**EXERCISE OBJECTIVE**
Filter the lines below, copying only those with the string "social".

[Source texts of formatted documents]

=== Section Start ===

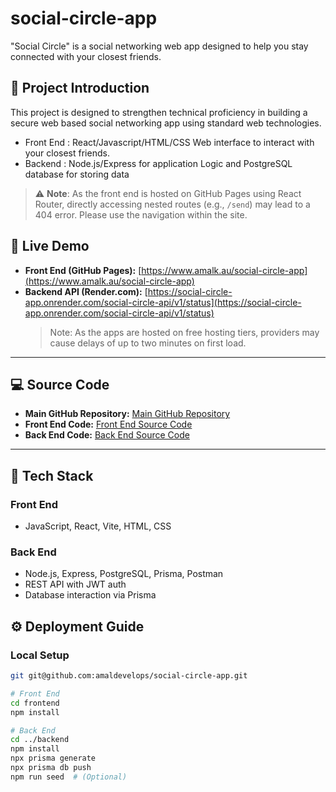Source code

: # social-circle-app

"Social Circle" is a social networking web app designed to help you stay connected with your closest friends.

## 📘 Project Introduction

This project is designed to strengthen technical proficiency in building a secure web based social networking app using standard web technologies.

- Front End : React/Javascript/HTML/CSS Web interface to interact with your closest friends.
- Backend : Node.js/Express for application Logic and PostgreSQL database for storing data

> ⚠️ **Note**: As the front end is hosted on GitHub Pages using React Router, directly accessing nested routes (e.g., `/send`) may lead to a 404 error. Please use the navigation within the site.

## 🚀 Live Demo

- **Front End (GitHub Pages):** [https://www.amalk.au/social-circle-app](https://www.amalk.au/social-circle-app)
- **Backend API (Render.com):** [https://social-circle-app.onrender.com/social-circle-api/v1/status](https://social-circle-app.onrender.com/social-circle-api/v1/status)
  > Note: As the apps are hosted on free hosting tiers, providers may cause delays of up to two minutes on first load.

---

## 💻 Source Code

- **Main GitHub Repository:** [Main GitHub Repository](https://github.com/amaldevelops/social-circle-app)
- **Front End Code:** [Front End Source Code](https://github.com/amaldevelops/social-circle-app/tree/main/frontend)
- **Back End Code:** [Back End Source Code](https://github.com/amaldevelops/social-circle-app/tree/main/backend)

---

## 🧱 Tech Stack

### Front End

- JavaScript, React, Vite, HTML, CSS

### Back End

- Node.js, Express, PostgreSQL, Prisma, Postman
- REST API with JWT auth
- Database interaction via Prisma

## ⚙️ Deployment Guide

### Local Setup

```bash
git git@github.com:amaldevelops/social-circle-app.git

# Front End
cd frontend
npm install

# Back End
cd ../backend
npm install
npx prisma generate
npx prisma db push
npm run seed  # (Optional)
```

=== Section End ===

**EXPECTED OUTPUT**
: # social-circle-app
"Social Circle" is a social networking web app designed to help you stay connected with your closest friends.
This project is designed to strengthen technical proficiency in building a secure web based social networking app using standard web technologies.
- **Front End (GitHub Pages):** [https://www.amalk.au/social-circle-app](https://www.amalk.au/social-circle-app)
- **Backend API (Render.com):** [https://social-circle-app.onrender.com/social-circle-api/v1/status](https://social-circle-app.onrender.com/social-circle-api/v1/status)
- **Main GitHub Repository:** [Main GitHub Repository](https://github.com/amaldevelops/social-circle-app)
- **Front End Code:** [Front End Source Code](https://github.com/amaldevelops/social-circle-app/tree/main/frontend)
- **Back End Code:** [Back End Source Code](https://github.com/amaldevelops/social-circle-app/tree/main/backend)
git git@github.com:amaldevelops/social-circle-app.git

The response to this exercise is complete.